((

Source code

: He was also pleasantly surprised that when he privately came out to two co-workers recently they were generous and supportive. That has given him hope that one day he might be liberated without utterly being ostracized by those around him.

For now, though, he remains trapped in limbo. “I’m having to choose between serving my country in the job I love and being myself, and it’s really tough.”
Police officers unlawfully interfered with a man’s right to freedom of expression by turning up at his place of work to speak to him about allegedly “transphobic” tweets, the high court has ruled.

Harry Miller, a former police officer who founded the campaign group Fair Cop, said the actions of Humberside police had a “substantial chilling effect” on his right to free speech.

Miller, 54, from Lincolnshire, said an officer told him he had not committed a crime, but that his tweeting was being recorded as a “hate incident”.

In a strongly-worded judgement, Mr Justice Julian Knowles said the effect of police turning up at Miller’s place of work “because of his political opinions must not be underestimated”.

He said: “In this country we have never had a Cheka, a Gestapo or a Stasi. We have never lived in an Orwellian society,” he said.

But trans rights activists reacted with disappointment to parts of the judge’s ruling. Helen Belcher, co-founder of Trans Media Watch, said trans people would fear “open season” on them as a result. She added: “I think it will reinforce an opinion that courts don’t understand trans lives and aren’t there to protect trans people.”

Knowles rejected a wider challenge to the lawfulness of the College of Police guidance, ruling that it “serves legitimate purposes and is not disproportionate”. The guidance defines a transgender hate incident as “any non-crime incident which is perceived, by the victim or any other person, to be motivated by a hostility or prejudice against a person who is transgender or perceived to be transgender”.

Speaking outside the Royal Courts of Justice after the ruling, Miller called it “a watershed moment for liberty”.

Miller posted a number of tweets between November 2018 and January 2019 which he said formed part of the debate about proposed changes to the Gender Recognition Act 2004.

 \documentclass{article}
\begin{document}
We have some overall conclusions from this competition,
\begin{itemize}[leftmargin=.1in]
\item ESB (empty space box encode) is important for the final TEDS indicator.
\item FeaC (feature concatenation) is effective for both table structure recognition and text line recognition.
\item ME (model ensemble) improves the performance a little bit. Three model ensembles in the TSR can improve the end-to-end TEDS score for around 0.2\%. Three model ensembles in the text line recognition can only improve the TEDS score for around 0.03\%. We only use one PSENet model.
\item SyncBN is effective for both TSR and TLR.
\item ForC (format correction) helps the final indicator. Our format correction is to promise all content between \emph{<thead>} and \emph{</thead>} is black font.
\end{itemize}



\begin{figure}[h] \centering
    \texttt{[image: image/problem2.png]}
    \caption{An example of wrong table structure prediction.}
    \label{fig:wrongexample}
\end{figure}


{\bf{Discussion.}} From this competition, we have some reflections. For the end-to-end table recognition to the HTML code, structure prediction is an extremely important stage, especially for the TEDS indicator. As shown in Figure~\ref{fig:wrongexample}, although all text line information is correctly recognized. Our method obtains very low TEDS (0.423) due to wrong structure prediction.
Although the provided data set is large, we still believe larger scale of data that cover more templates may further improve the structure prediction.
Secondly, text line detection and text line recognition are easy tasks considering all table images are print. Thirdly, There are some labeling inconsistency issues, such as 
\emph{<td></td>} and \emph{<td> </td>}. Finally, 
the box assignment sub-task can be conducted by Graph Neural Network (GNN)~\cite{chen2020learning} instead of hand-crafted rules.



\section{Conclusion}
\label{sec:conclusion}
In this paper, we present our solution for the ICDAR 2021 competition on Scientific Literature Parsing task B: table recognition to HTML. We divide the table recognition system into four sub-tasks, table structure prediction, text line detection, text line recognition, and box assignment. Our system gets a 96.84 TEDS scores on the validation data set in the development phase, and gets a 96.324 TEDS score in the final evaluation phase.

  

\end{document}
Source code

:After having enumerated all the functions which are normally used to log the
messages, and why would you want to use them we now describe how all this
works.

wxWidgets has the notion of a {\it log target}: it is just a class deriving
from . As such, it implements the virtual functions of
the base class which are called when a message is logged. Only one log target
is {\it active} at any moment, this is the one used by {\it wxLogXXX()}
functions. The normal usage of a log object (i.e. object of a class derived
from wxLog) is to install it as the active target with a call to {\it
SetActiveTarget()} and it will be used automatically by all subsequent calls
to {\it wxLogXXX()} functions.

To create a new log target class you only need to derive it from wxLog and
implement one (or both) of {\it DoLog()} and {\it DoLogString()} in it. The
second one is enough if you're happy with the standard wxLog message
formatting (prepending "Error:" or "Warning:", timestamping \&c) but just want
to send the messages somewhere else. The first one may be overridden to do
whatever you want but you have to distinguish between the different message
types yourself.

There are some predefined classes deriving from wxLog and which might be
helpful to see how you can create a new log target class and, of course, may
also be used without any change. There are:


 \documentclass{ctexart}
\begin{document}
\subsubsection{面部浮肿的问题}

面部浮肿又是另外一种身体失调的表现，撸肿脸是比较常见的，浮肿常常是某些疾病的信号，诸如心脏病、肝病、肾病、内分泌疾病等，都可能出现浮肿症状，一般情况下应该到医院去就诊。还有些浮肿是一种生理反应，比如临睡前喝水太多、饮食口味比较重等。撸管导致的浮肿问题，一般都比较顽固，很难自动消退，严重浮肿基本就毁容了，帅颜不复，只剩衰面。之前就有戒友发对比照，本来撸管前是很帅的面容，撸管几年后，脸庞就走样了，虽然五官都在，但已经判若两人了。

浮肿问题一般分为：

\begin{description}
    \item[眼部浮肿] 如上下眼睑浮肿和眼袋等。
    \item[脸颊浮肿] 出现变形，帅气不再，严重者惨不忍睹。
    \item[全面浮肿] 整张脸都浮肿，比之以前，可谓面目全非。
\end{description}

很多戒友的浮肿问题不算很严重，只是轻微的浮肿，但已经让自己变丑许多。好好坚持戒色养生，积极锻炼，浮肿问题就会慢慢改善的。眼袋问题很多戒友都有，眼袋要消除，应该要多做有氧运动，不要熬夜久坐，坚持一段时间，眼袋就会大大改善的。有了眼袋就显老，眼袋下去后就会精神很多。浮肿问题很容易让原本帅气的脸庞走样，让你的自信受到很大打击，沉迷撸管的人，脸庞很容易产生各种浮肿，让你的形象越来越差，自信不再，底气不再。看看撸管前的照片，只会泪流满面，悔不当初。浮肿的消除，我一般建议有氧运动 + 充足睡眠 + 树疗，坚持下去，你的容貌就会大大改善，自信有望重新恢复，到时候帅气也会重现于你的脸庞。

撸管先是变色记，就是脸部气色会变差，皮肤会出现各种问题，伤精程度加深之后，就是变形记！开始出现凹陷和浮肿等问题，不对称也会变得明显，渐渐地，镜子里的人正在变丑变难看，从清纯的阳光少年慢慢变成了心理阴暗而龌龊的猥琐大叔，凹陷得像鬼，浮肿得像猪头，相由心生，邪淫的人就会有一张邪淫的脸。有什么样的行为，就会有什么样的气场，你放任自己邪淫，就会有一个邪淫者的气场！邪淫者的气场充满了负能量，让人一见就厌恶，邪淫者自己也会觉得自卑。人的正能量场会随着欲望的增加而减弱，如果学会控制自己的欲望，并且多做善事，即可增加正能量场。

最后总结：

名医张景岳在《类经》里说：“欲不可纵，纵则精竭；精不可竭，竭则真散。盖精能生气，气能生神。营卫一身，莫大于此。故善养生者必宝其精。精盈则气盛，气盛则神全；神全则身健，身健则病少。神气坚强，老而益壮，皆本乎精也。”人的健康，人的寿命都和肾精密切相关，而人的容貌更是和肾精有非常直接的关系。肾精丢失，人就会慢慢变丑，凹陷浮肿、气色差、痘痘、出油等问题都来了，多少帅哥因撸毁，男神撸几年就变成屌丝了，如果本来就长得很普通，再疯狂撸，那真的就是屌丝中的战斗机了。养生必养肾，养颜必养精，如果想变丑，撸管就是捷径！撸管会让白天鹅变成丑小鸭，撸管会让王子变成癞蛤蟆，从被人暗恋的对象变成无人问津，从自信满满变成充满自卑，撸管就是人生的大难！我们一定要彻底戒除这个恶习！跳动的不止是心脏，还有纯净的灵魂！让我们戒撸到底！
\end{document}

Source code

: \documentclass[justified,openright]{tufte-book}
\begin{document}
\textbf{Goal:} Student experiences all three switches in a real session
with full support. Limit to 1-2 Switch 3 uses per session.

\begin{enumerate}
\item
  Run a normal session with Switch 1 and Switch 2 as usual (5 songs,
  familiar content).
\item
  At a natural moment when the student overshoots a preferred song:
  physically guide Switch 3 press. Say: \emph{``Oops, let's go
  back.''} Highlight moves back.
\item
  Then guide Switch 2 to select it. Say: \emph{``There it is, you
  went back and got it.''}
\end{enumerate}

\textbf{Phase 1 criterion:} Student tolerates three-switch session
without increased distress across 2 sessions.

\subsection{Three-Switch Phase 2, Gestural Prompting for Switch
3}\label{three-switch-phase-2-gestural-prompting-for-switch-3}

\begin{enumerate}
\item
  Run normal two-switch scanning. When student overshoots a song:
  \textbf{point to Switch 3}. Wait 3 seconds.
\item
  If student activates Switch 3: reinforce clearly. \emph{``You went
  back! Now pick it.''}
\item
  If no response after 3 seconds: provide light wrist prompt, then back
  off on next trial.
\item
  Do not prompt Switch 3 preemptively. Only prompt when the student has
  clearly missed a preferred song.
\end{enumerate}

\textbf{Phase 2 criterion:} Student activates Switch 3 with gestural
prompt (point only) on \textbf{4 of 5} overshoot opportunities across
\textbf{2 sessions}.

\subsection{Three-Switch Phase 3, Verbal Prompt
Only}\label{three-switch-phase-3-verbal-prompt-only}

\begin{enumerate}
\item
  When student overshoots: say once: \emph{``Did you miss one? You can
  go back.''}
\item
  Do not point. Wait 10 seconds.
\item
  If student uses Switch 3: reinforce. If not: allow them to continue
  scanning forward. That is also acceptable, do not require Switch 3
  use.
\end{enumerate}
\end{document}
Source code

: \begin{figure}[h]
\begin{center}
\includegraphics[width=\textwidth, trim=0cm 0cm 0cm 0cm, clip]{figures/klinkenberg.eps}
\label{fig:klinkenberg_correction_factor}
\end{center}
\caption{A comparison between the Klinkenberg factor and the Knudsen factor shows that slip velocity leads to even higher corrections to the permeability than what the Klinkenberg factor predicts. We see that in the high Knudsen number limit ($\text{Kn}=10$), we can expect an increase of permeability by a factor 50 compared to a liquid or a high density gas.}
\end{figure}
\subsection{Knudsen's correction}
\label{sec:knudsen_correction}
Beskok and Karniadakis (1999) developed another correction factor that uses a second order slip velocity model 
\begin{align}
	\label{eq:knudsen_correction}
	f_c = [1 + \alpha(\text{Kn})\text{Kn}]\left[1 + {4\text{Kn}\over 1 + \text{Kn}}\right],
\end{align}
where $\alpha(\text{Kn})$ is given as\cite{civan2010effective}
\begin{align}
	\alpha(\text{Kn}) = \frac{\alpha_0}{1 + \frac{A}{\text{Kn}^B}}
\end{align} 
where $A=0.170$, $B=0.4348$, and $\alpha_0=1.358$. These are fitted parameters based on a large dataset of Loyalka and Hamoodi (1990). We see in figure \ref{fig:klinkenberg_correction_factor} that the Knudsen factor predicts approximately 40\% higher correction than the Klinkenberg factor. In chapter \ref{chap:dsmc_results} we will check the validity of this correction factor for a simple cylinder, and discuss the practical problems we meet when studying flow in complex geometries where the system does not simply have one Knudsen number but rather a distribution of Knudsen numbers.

))

Exercise brief: Return the lines exactly as they stand, please. Start at the top of the material and finish with the line where "those around him." appears.

The answer:
Source code

: He was also pleasantly surprised that when he privately came out to two co-workers recently they were generous and supportive. That has given him hope that one day he might be liberated without utterly being ostracized by those around him.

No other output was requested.